1. Residential Energy Usage in Relation to Weather Conditions in San Marcos, California
Kayla Carpenter
Faculty Advisor: Zhi-Yong Yin, Environmental and Ocean Sciences
Introduction
Climate change is caused by the emission of green house gases and, as of 2012, carbon dioxide
(CO2) accounted for 82% of total U.S emissions. The largest single source of CO2 emissions in the
nation is due to the combustion fossil fuels to generate electricity, accounting for 38% of total CO2
emissions. Currently, electricity produced from renewable sources contributes only 13% to total
production while coal still generates the majority at 39% (EIA 2014). Overall, energy related carbon
emissions have been declining over the past five years, but this trend has been due to reductions in
the industrial power sector while the demand for residential and commercial use continues to rise.
A federal goal was set for the United States to reduce emissions by 17% of 2005 levels by 2020 and
AB 32, a California mandated goal, is even more stringent by reducing to 1990 levels by 2020. At
the current rate of consumption, neither the state nor federal goal will be met. Thus, it is pertinent
to change consumption patterns and carbon intensive electrical generation, like coal and petroleum,
to be substituted with natural gas and renewables. Due to the mild climate, San Marcos, California,
was chosen as a case study to determine the behavior of energy users and if this can relate to
emissions reductions. It was hypothesized that temperature and relative humidity will correlate with
electricity consumption due to the Mediterranean type climate and peak consumption will occur
over the summer season. Overall, San Marcos will use less electricity and therefore emit less carbon
dioxide than the national average.
San Marcos experiences a typical Mediterranean type climate with warmest temperatures in the
summer season and lowest over winter. On average, the city receives about 15 inches of
precipitation annually, with most of the rain occurring in the winter months. San Marcos
underwent rapid growth in the 1970’s and 1980’s and currently has a median household income of
$65,000. As of 2010, the population reached over 87,000 with a population density of about 3,500
people per square mile.
Results Discussion
Overall, temperature strongly correlated with electrical consumption, suggesting as temperature
increases, electrical consumption also increases. Summer showed the highest daily consumption patterns
and had the highest correlation to temperature. Summer’s peak hour consumption correlated strongly to
temperature, suggesting the usage of cooling devices.

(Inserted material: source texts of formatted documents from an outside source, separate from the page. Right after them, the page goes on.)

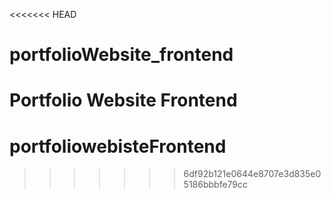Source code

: <<<<<<< HEAD
# portfolioWebsite_frontend
Portfolio Website Frontend
=======
# portfoliowebisteFrontend
>>>>>>> 6df92b121e0644e8707e3d835e05186bbbfe79cc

Ultimately, it was found that San Marcos uses an average of 7,753 kWh annually per household
compared to the national average of 12,069 kWh. Furthermore, San Marcos emits an average of 5,350
kilograms (kg) of CO2 per household compared to 7,270 kg nationally (Fig. 7). Although the warmest
months correlate to increased energy usage, the overall climate of San Marcos is relatively mild
compared to a majority of the United States, leading to lower usage and emissions. However, because
48% of household electricity consumption is due to heating and cooling and the residential demand for
energy is on the rise, it is still important for San Marcos to alter consumption habits and switch to more
renewable sources.
Heating and cooling degree-days (HDD & CDD) are used to relate temperature to the electrical demand
for heating and cooling and are commonly applied when predicting future energy load requirements. A
temperature above 65°F assumes cooling and below assumes heating. To establish if HDD and CDD
can be used to predict energy demand in San Marcos, a regression model was run for goodness of fit. It
revealed that both HDD and CDD are significant contributors of energy use, but CDD is a greater
contributor (Table 3). The model explained 84% of the variance in energy use, suggesting a good model.
A similar model was used in a residential energy study in Spain, revealing a higher sensitivity of electrical
load to temperature in the cooling season (Valor et al. 2001). Using this model, energy companies in San
Marcos can predict future demands for the heating and cooling seasons (Fig. 8).
Methods
Hourly electricity consumption data was collected from San Diego Gas and Electric for 800 meters
from January 17th 2013 to January 15th 2014. Due to time constraints, data for 563 out of the 800
meters was analyzed. Hourly climatic data for temperature and relative humidity was collected
through an online database provided by the University of Utah. Microsoft Excel and IBM SPSS
software were used for data processing. The processing included: data organization; statistical
analyses: descriptive statistics, correlation analysis, regression analysis, histograms of household
analysis results.
Conclusion
As a result of temperature strongly correlating to electricity use, climate change will cause further
increases in electricity demand and lead to potential shortages. A study done on the future climate
and energy demand in California suggests changing the comfort level for cooling degree-day’s from
65 °F to 75 °F in order to reduce projected increases in electricity (Miller et al. 2008). In the future,
for San Marcos to reduce emissions and electrical demand, residents will need to alter their behavior
by lowering comfort level standards. During the peak hour of consumption over summer, 3/5ths of
the San Marcos community was statistically correlated to temperature, suggesting the use of
programmable thermostats. San Marcos would benefit by increasing the use of solar energy.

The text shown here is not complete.